Simkhai a certes essayé en 2011 avec Blendr de concevoir une telle application également pour les hétérosexuels, mais il a échoué. Ce n’est qu’à partir de 2012, avec Tinder et l’idée du « swiping », que les rencontres en ligne sont devenues un phénomène de masse non queer – ou, en d’autres termes, qui concerne l’ensemble de la société.

« Révolution sexuelle de la disponibilité éternelle »

« En matière d' »ouverture », Tinder a certainement fait beaucoup pour les hétérosexuels », déclare la podcasteuse « Ladylike » Nicole von Wagner. Beaucoup cherchaient des rendez-vous sexuels simples, des aventures d’un soir ou ce qu’on appelle l’amitié plus. « Tinder a déclenché la révolution sexuelle de la disponibilité éternelle. Il suffit de balayer vers la droite sur son téléphone pour faire un rendez-vous sexuel ». Presque tout le monde y a « plusieurs fers au feu » et ne veut rencontrer que les soi-disant meilleurs.

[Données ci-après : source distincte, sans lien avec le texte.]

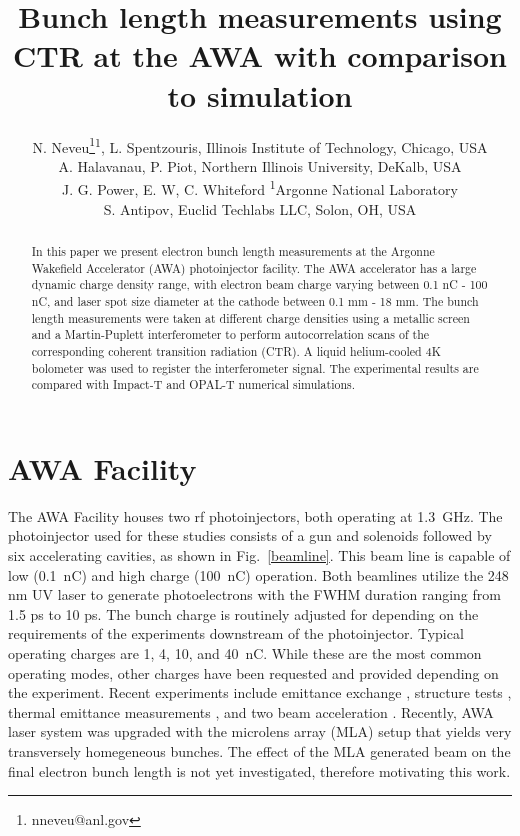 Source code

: \documentclass[letterpaper,  %
              ]{jacow-2_3}   %
\begin{document}
\title{Bunch length measurements using CTR at the AWA with comparison to simulation}

\author{N. Neveu\thanks{nneveu@anl.gov}\textsuperscript{1}, 
	    L. Spentzouris, Illinois Institute of Technology, Chicago, USA \\
		A. Halavanau, P. Piot, Northern Illinois University, DeKalb, USA \\
	    J. G. Power, E. W, C. Whiteford \textsuperscript{1}Argonne National  Laboratory \\
        S. Antipov, Euclid Techlabs LLC, Solon, OH, USA}
\maketitle

%
\begin{abstract}
In this paper we present electron bunch length measurements 
at the Argonne Wakefield Accelerator (AWA) photoinjector facility. 
The AWA accelerator has a large dynamic charge density range, 
with electron beam charge varying between 0.1 nC - 100 nC, 
and laser spot size diameter at the cathode between 0.1 mm - 18 mm. 
The bunch length measurements were taken at different charge densities 
using a metallic screen and a Martin-Puplett interferometer to perform 
autocorrelation scans of the corresponding coherent transition radiation (CTR). 
A liquid helium-cooled 4K bolometer was used to register the interferometer signal. 
The experimental results are compared with Impact-T and OPAL-T numerical simulations.
\end{abstract}


\section{AWA Facility}
The AWA Facility houses two rf photoinjectors, both 
operating at \SI{1.3}{GHz}. The photoinjector used for 
these studies consists of a gun and solenoids followed
by six accelerating cavities, as shown in Fig.~\ref{beamline}. 
This beam line is capable of low (\SI{0.1}{nC}) and 
high charge (\SI{100}{nC}) operation.
Both beamlines utilize the 248 nm UV laser 
to generate photoelectrons with the FWHM duration ranging from 1.5 ps to 10 ps.
The bunch charge is 
routinely adjusted for depending on the requirements 
of the experiments downstream of the photoinjector.
Typical operating charges are 1, 4, 10, and \SI{40}{nC}. 
While these are the most
common operating modes, other charges have been requested 
and provided depending on the experiment.
Recent experiments include emittance exchange \cite{eex}, 
structure tests \cite{pets}, thermal emittance measurements \cite{therm}, 
and two beam acceleration \cite{tba}. 
Recently, AWA laser system was upgraded with the microlens array (MLA) setup
that yields very transversely homegeneous bunches.
The effect of the MLA generated beam on the final electron 
bunch length is not yet investigated, therefore motivating
this work.
\end{document}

Avec son immense choix, Tinder rend aussi beaucoup de gens superficiels, estime l’auteure du livre Nicole von Wagner (« Da kann ja jede kommen »). « Nous évaluons une personne en quelques secondes d’après une photo et balayons vers la gauche si le nez ne nous convient pas ». Dans son podcast érotique, les femmes lui écrivent souvent qu’elles ont honte de faire des rencontres sur Internet et de ne pas réussir à décrocher un garçon dans la vie réelle. « Elles se sentent souvent dévalorisées par leur entourage. C’est comme si un flirt à la caisse du supermarché avait plus de valeur qu’un flirt en ligne ».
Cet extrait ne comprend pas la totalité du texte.